===== Exercise data =====

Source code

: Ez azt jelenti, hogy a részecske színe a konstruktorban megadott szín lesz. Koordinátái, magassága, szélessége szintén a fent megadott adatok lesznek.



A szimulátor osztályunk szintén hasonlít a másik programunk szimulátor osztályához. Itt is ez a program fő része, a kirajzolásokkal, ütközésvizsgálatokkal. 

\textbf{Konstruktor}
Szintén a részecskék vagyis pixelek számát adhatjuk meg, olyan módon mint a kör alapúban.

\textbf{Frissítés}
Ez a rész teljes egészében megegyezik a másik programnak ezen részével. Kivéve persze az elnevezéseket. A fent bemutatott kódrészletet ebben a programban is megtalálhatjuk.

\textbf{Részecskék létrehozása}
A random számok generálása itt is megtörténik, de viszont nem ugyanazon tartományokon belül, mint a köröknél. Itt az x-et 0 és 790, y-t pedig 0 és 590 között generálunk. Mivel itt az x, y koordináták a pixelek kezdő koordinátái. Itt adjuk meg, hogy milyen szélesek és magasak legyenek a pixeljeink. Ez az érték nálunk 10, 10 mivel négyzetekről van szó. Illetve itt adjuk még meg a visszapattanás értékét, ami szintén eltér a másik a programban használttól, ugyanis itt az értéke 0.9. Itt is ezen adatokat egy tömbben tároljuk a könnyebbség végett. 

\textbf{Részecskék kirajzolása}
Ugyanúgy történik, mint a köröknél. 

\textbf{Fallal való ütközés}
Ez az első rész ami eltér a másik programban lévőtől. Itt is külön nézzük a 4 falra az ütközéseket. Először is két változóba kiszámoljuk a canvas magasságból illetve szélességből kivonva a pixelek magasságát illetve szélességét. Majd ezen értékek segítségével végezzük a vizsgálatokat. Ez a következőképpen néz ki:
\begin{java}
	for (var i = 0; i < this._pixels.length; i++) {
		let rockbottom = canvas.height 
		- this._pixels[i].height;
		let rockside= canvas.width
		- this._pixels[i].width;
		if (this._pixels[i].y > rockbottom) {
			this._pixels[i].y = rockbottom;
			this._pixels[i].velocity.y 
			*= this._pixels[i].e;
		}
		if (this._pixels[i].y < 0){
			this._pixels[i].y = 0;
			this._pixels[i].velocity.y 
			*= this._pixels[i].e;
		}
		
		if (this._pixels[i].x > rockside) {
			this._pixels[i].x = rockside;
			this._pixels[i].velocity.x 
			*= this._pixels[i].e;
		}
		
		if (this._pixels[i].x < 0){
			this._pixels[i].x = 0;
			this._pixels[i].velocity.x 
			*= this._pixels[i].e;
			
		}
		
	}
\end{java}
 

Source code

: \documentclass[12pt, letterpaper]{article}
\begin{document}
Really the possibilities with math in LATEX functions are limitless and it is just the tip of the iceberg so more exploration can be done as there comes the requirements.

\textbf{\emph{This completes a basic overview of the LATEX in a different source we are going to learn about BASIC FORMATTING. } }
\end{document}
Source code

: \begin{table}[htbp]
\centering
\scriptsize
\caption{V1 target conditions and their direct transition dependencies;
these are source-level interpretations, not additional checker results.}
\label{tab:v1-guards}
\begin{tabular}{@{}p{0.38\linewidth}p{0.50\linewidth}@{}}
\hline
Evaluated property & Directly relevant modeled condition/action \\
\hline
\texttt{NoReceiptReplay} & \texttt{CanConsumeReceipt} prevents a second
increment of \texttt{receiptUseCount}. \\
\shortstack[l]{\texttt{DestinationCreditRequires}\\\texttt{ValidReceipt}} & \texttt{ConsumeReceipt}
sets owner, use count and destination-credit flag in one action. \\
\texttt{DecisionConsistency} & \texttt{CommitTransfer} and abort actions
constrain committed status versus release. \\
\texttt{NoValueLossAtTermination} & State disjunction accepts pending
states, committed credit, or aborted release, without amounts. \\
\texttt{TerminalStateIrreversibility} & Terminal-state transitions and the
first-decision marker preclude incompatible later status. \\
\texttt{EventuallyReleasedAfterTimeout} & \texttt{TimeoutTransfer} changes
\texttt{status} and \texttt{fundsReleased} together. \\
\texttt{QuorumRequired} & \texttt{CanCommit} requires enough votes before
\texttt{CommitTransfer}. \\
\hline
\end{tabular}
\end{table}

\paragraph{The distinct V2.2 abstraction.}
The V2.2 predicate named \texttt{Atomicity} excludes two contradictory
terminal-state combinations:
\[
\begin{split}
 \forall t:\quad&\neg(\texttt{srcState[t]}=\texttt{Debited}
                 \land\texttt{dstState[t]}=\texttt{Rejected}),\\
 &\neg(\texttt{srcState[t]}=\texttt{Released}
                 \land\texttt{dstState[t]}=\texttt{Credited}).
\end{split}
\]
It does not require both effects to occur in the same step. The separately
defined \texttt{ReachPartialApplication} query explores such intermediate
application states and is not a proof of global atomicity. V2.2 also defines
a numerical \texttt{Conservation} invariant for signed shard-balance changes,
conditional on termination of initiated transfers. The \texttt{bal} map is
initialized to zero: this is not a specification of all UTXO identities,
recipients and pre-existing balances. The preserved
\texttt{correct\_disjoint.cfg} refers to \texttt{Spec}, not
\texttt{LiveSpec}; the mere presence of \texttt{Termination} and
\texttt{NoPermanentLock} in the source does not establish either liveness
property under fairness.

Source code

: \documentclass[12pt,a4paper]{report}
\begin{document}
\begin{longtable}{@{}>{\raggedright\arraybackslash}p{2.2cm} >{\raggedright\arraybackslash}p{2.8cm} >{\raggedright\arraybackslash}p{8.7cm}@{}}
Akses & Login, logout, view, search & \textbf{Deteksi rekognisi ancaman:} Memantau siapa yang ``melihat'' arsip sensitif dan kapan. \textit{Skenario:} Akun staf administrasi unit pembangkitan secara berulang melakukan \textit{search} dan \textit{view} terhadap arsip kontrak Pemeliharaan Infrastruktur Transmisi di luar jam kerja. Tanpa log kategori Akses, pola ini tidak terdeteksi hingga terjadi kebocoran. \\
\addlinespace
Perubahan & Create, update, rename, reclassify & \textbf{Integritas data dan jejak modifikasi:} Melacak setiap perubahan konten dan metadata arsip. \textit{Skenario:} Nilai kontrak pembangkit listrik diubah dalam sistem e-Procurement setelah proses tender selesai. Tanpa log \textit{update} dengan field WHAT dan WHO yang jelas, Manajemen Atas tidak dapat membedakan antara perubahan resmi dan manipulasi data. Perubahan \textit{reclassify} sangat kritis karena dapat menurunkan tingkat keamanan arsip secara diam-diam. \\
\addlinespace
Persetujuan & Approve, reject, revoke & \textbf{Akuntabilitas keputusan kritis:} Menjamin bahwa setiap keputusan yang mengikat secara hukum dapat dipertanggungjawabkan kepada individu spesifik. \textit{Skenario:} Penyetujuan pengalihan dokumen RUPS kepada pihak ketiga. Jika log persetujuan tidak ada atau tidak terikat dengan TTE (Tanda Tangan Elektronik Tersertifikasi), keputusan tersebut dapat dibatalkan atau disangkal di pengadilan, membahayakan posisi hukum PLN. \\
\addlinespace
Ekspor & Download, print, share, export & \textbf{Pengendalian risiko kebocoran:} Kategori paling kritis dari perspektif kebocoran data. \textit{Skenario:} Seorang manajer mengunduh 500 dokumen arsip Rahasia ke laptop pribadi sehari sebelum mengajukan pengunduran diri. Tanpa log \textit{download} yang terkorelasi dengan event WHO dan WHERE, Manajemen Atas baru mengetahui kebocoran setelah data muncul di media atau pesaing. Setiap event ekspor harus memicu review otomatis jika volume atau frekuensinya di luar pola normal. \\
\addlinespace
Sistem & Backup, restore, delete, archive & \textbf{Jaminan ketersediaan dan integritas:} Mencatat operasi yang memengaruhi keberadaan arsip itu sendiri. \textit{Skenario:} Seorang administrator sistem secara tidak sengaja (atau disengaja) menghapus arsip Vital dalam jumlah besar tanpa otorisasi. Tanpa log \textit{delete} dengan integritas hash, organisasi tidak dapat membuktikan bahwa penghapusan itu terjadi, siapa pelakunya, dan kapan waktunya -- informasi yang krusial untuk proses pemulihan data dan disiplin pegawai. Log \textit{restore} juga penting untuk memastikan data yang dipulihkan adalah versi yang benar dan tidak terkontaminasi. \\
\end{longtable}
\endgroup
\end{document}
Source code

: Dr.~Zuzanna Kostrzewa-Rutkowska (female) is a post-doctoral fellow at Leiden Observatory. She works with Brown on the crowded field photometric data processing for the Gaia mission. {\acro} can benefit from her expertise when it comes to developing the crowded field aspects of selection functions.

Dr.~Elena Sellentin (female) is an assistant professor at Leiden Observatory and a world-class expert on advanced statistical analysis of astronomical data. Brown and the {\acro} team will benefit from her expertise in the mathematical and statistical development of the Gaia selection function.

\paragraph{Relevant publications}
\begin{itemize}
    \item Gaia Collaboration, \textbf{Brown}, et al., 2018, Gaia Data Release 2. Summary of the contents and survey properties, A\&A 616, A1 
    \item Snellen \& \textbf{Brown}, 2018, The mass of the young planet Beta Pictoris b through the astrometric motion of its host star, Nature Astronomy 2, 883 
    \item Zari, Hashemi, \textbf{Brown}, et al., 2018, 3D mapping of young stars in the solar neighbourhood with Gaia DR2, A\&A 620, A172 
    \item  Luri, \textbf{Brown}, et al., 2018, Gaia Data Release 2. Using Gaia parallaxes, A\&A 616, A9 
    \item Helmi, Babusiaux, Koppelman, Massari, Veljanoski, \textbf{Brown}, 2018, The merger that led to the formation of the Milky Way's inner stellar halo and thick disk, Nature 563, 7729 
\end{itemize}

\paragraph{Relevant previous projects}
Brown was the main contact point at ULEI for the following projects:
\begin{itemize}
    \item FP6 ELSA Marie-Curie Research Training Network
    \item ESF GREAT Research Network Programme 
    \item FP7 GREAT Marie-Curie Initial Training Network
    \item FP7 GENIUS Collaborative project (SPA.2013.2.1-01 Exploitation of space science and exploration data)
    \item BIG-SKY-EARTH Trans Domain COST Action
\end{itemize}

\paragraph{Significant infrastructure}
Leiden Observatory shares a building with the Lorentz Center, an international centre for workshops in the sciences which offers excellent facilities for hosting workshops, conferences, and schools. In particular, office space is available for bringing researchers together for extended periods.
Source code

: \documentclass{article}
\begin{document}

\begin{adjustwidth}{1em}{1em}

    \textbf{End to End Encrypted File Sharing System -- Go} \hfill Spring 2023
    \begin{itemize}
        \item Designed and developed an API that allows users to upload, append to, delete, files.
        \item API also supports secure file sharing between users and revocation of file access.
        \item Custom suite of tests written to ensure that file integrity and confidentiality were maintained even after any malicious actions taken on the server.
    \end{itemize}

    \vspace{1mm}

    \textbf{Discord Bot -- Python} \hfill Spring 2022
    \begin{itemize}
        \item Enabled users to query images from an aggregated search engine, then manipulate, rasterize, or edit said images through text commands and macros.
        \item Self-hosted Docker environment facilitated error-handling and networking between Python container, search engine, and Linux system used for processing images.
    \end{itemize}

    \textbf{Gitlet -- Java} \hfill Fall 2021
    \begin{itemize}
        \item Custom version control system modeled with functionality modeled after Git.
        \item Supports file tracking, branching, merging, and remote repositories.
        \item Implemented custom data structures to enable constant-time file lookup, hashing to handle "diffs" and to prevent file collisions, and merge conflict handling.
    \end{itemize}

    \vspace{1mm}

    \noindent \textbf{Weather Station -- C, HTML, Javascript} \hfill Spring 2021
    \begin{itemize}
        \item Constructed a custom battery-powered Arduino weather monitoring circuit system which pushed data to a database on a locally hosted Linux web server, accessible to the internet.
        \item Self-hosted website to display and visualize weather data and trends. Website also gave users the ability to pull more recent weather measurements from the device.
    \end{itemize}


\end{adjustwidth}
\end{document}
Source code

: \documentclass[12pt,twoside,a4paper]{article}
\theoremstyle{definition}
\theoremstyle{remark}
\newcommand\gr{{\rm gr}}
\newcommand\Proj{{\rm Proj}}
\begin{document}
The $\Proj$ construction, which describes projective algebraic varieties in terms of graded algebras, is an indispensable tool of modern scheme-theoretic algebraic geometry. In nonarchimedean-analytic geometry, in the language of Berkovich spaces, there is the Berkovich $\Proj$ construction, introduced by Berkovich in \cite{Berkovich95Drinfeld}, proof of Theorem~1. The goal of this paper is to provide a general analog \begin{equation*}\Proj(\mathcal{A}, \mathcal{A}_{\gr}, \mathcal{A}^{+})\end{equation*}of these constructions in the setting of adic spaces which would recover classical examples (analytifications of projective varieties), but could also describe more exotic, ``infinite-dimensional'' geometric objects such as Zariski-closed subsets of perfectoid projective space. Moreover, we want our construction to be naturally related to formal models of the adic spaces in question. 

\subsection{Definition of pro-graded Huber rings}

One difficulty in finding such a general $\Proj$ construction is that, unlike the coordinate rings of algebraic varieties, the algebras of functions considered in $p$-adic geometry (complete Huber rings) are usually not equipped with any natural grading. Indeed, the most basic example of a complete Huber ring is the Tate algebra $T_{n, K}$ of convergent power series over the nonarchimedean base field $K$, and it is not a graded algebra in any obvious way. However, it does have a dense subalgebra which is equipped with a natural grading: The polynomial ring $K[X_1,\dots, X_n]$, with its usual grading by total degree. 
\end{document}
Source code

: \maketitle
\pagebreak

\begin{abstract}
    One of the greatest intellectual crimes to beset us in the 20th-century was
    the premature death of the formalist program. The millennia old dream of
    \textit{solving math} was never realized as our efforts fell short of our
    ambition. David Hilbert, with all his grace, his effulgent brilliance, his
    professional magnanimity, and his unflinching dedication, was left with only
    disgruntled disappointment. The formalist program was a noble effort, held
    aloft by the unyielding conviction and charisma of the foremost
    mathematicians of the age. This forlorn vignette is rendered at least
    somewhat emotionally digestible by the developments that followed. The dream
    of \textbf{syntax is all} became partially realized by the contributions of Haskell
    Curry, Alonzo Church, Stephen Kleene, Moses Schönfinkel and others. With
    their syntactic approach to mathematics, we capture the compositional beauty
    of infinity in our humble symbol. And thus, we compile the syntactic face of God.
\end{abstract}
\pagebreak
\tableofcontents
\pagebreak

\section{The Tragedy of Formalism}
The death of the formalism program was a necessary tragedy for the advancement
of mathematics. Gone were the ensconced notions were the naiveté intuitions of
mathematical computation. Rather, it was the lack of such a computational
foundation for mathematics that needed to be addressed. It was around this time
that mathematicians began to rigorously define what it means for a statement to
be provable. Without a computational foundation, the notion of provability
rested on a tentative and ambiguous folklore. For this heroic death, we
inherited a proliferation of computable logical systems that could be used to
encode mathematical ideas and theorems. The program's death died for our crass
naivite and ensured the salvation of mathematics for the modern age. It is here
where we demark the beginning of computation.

=====

-- Requirement --
The answer must be the number of lines in the records where the string "newcommand" is found, stated alone.

-- Exercise result --
2